Ce triple point de vue n’est jamais adopté par les économistes ?

G. G. : Non, alors qu’il est essentiel. Il permettrait, déjà, de constater que nombre des scénarios actuels de transition écologique ou énergétique s’avèrent impraticables. Ils exigent, par exemple, beaucoup de cuivre, nécessaire aux infrastructures des énergies renouvelables. Or nous atteindrons vraisemblablement un pic d’extraction du cuivre à l’échelle mondiale avant 2060.

C’est là une question de justice environnementale ?

G. G. : Oui, car ce genre de simulations nous permet également de déterminer quels territoires sont en première ligne de la catastrophe environnementale. Ainsi, l’Indonésie sera vraisemblablement un pays martyr dans les décennies à venir — du moins si l’on continue de poursuivre le business as usual. Des pics de chaleur et d’humidité rendraient l’archipel inhabitable, les typhons seraient plus fréquents et plus sévères, venant s’ajouter à la montée du niveau de la mer et à une activité sismique déjà préoccupante. Nous aurons, en 2050, 300 millions de musulmans qui ne sauront où se réfugier : au nord, il y a la Chine, et au sud, une Australie jusqu’à présent peu accueillante. Ce type de prospective permet d’envisager les problèmes d’injustice environnementale qui vont se poser. Et d’élaborer, c’est notre deuxième mission, un portefeuille de projets très concrets dédiés à prévenir, autant que faire se peut, ces situations.
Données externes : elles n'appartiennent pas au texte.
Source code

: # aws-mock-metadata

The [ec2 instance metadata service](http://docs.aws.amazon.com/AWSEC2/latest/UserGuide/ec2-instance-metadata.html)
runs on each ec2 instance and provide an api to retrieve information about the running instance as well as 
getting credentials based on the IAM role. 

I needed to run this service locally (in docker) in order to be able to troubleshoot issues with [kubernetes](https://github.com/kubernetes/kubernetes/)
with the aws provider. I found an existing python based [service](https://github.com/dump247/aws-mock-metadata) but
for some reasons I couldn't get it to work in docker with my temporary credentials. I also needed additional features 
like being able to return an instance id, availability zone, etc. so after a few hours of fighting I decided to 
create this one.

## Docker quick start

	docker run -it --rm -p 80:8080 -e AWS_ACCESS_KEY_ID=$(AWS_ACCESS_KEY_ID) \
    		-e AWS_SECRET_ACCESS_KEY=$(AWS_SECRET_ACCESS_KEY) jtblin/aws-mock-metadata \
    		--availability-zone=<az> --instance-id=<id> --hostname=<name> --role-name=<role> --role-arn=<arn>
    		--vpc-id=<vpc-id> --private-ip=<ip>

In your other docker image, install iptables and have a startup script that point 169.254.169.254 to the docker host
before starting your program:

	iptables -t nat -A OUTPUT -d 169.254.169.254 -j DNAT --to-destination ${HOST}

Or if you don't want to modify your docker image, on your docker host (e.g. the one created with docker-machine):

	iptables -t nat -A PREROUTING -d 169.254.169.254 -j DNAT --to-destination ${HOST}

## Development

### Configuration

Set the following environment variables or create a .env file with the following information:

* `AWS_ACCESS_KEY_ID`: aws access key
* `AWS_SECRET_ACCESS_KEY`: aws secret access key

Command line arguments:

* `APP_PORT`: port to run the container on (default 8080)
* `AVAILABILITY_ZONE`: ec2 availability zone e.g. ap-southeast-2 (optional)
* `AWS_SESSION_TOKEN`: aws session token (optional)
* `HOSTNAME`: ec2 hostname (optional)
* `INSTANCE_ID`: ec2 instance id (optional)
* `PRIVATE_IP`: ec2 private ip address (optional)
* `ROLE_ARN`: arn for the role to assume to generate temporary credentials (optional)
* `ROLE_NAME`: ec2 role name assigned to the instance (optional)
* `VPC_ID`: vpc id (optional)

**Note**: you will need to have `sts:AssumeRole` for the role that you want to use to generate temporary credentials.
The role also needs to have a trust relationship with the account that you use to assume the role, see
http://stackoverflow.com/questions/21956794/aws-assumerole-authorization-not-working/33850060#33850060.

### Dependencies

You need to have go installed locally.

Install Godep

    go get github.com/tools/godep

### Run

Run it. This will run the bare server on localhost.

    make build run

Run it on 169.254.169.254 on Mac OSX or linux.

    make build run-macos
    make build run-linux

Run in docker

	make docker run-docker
Quels sont ces projets concrets ?

G. G. : C’est le prolongement de ce que je faisais lorsque je travaillais comme économiste en chef à l’Agence française de développement. J’allais voir des gouvernements des pays du Sud et leur disais : « Nous savons, vous et moi, que vous avez d'énormes problèmes liés au dérèglement écologique. » Ils répondaient tous « Oui, bien sûr. » Et j’ajoutais : « Le FMI n'a aucune idée de ce qu'il faut faire. La Banque mondiale, dont les opérationnels ne lisent pas ce que publient leurs chercheurs, continue de vous réciter le catéchisme, inutile, des années 1990. Vous êtes donc livrés à vous-mêmes. » Souvent, j’entendais : « Oui, malheureusement. » D’où ma proposition : « J'ai une petite équipe de chercheurs que je peux mettre à votre disposition. Quels sont vos problèmes ? » C’est ainsi que nous avons travaillé sur les solutions d’urbanisme et d’agronomie pour affronter l’affaissement programmé du delta du Mékong sous le niveau de la mer alors que c’est le grenier à riz du Vietnam. Actuellement, nous avons plusieurs projets à Georgetown. Par exemple, nous aidons à concevoir un projet de fermes bios pour faciliter la reconversion des éleveurs nomades de Mongolie qui, du fait d’hivers de plus en plus rigoureux et d’étés de plus en plus secs, voient leur bétail mourir et n’ont plus de ressources pour vivre.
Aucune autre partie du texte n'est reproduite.